EXERCISE DIRECTIONS: Starting with the line containing "the statement that" and going on through the line containing "In other case", return the lines of the data below exactly, and only those.

TASK INPUT:
★ ★ ★ ★

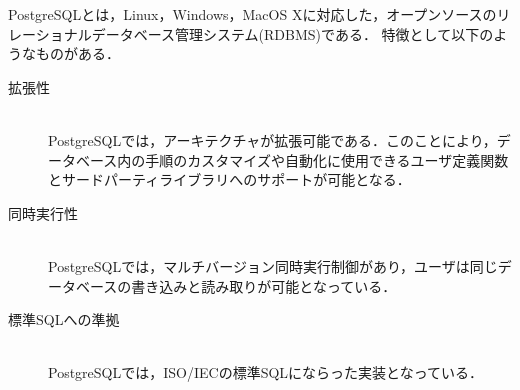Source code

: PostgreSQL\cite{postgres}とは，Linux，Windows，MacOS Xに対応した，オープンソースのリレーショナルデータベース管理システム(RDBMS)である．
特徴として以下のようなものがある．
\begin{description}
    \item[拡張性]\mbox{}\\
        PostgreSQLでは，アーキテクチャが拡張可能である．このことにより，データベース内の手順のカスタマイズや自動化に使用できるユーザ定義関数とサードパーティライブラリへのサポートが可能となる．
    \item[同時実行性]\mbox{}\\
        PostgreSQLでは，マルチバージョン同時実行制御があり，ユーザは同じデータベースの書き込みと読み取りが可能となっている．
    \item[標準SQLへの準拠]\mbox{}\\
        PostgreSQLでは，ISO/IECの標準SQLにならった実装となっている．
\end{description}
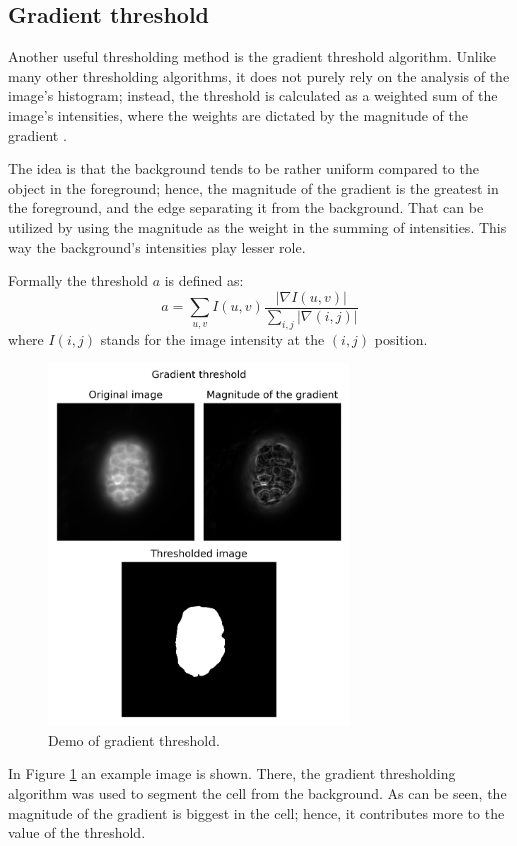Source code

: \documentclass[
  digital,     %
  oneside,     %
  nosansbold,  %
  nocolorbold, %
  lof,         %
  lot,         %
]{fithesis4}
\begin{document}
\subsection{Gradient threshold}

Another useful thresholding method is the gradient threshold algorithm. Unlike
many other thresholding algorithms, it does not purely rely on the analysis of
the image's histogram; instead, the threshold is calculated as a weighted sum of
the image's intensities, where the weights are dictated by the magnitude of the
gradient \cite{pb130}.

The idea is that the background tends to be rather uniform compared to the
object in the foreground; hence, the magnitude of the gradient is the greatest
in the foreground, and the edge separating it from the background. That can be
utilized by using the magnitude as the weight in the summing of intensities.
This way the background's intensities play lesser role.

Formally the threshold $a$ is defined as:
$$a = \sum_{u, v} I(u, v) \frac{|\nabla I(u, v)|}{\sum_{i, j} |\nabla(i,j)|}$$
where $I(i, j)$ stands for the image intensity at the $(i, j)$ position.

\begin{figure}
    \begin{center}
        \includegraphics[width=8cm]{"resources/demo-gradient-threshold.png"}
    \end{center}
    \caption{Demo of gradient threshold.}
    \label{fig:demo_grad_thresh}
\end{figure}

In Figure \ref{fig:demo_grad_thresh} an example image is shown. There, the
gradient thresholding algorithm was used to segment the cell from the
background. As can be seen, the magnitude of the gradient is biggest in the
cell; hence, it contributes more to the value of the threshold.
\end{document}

★ ★ ★ ★

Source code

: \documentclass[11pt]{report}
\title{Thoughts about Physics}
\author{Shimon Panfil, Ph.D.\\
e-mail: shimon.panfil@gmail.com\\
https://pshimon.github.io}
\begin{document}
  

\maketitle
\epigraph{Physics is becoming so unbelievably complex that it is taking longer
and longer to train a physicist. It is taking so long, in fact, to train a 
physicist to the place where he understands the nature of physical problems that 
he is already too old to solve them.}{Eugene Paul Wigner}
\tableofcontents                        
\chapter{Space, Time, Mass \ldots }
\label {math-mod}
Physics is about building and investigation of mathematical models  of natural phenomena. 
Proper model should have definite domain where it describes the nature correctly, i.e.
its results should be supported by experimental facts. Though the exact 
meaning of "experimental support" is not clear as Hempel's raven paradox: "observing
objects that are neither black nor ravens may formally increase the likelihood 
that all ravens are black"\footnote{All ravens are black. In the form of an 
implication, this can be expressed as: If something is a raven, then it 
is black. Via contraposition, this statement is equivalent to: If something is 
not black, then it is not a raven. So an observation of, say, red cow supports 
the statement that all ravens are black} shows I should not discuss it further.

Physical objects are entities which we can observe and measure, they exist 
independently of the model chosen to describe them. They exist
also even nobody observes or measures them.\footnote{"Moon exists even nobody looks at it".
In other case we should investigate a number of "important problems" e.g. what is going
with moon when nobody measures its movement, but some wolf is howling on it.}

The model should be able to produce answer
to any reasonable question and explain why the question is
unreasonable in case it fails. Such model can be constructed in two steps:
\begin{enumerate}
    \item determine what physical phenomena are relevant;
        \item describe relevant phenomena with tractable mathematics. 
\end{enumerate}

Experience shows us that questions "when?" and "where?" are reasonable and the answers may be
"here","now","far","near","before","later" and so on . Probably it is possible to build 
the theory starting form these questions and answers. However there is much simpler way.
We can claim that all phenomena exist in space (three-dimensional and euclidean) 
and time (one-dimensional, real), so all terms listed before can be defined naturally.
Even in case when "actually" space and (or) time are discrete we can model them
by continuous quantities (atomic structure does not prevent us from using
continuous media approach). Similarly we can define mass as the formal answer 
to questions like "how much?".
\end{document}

★ ★ ★ ★

WRITTEN ANSWER:
the statement that all ravens are black} shows I should not discuss it further.

Physical objects are entities which we can observe and measure, they exist 
independently of the model chosen to describe them. They exist
also even nobody observes or measures them.\footnote{"Moon exists even nobody looks at it".
In other case we should investigate a number of "important problems" e.g. what is going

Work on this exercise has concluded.